6) 7/6/04 conference call statements about revenue growth. The court says these statements weren’t alleged to be untrue. Also, the plaintiffs alleged that Miva had an obligation to disclose bid deflation, but the court says that this wasn’t required in a between-reporting-period conference call.
7) 11/1/04 conference call: an analyst asked about Miva’s traffic sources, Although the Miva execs gave a garbled and ambiguous response, the court says that both execs’ responses were the equivalent of “no comment.”
8) 12/16/04 Jeffries research report. The court says that statements in that report don’t bind Miva because they were made by an independent analyst.
9) 2/23/05 press release: Miva made some projections for 2005 revenue, which plaintiffs say were tainted by the fact that they included revenue from the questionable distributors. The court says that these projections were protected forward looking statements.
10) 2/23/05 conference call: Miva claimed that it has terminated specific rogue distributors, but plaintiffs introduced evidence that in fact Miva hadn’t terminated those distributors. The court said that this was adequately pled.

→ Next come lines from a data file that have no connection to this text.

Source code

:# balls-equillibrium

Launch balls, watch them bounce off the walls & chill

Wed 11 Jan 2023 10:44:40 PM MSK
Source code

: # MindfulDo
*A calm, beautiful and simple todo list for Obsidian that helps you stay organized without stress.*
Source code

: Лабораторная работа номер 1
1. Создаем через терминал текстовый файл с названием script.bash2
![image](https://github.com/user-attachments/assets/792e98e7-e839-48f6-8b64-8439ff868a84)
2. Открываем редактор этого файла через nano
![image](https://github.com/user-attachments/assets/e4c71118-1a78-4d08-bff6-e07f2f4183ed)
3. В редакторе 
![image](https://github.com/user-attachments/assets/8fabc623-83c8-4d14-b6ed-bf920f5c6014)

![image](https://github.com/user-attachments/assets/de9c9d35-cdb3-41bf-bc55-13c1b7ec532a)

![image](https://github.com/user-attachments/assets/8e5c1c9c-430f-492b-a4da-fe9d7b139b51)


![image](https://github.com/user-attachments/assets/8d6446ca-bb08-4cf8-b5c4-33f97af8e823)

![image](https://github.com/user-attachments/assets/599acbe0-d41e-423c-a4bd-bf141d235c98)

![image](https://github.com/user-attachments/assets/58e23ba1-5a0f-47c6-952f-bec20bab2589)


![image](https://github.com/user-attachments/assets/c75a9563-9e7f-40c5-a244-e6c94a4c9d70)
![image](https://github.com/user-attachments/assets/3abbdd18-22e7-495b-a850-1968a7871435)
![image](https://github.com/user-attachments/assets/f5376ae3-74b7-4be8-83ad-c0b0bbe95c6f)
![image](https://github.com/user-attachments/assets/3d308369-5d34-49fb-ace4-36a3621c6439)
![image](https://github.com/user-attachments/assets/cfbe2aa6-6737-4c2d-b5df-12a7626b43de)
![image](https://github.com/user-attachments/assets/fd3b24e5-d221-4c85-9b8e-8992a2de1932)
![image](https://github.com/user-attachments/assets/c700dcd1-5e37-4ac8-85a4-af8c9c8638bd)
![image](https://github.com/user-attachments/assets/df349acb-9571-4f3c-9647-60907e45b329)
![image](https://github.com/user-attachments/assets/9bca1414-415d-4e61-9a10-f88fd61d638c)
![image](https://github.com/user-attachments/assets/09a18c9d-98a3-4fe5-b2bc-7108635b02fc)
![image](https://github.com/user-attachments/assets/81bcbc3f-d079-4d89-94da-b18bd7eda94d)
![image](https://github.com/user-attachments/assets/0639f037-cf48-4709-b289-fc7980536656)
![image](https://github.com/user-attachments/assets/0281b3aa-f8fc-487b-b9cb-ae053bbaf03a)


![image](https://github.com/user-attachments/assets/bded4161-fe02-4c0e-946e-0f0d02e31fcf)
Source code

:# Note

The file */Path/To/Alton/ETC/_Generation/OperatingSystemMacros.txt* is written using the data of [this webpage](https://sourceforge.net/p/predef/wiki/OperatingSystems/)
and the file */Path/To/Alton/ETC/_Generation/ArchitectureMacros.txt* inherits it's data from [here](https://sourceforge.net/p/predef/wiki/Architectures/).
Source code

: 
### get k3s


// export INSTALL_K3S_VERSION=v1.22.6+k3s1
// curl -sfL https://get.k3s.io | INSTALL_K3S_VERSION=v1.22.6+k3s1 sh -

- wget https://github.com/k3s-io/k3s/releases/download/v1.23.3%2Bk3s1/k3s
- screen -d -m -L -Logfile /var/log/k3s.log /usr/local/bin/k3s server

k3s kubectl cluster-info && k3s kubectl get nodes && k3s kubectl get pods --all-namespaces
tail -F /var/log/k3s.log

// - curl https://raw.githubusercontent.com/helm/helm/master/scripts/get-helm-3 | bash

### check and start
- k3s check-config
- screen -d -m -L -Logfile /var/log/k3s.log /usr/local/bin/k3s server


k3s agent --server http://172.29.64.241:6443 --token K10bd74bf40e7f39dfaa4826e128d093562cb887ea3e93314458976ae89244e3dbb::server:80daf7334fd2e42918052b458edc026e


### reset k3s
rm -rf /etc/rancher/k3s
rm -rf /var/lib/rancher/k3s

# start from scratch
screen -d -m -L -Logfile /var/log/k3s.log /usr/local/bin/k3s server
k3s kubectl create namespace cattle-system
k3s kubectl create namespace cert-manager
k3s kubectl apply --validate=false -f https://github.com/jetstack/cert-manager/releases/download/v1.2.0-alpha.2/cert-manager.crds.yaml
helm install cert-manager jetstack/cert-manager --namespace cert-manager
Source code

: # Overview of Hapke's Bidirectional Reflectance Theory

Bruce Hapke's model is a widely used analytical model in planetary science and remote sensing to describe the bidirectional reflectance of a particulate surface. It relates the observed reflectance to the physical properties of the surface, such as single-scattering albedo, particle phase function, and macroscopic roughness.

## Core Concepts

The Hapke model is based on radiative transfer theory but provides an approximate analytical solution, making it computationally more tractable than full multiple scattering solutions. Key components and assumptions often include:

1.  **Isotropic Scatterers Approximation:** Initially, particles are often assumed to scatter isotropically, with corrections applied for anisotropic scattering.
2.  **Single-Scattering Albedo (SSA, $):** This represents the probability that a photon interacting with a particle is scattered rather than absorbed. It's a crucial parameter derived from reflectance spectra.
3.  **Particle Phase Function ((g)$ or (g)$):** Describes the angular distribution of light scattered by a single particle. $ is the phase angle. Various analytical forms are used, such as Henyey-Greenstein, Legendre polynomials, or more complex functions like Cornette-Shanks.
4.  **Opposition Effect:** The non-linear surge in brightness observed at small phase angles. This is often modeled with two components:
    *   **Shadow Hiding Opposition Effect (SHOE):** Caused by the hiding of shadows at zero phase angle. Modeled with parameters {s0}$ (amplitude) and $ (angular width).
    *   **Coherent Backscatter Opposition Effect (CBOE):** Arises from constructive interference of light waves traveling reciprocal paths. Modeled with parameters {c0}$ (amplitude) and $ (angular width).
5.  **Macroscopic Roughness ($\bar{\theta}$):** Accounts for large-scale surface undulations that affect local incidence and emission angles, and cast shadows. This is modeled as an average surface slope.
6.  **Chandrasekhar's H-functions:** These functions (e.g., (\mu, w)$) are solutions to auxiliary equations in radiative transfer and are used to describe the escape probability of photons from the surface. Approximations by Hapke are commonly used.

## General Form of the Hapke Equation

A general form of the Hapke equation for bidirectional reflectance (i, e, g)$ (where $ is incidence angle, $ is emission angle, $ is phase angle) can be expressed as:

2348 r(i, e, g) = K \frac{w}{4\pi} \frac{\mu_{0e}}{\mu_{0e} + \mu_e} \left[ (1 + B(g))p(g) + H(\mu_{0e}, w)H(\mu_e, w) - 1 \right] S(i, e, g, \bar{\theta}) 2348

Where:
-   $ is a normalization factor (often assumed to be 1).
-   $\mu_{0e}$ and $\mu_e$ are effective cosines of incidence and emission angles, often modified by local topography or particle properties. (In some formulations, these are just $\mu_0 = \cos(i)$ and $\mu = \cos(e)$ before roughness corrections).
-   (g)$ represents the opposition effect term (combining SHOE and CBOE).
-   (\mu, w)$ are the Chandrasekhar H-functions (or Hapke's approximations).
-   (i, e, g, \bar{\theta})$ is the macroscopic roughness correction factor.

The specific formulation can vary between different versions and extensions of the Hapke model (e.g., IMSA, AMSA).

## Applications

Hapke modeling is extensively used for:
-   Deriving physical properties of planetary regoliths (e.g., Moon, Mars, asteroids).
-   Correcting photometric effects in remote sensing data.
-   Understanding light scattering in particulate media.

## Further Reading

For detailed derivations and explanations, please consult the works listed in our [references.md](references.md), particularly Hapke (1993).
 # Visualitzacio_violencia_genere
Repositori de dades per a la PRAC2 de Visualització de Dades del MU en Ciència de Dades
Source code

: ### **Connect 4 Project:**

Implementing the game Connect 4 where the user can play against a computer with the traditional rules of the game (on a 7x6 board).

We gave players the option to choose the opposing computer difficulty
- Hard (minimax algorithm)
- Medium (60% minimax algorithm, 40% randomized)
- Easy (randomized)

11) 3/16/05 10-K. “Plaintiffs allege that statements made in the Form, “[w]e do not rely on ‘spyware’ for any purpose and it is not part of our product offering,” were false and misleading because the two largest distribution partners did in fact rely upon spyware. (¶¶ 89-90.) Additionally, statements made in the Form assuring that FindWhat was implementing screening policies and procedures to minimize fraudulent clicks were allegedly false and misleading because Defendants knew or should have known that the majority of their distribution network relied on click fraud, (¶¶ 91-92); statements made that “none of the traffic purchased from any of these distribution partners represented over 10% of consolidated revenue in 2004” were false and misleading because the percentage of revenue generated by two distribution partners exceeded the threshold without disclosure, (¶¶ 93-94); and statements that distribution partners were taken off line in the fourth quarter of 2004 were untrue. (¶ 96.)” The court said that these were adequately pled.
All told, the court dismissed the lawsuit for 9 of the 11 statements identified by the plaintiffs, leaving only statements #10 and 11 for further proceedings. As with the other recent Miva click-fraud ruling, Miva would have loved to see the entire lawsuit dismissed, but the lawsuit’s narrowing still represents good news for them.
This lawsuit also illustrates how hard it will be for the plaintiffs to succeed in the “syndication fraud” lawsuit against Yahoo from last year. Although Yahoo used different language, the court’s ruling regarding statements #2 and 3 pertain directly to the gist of the Yahoo plaintiffs’ allegations. That lawsuit is currently on hold while the parties try mediation and settlement discussions, but as part of those discussions I suspect Yahoo will be pointing this opinion out to the plaintiffs.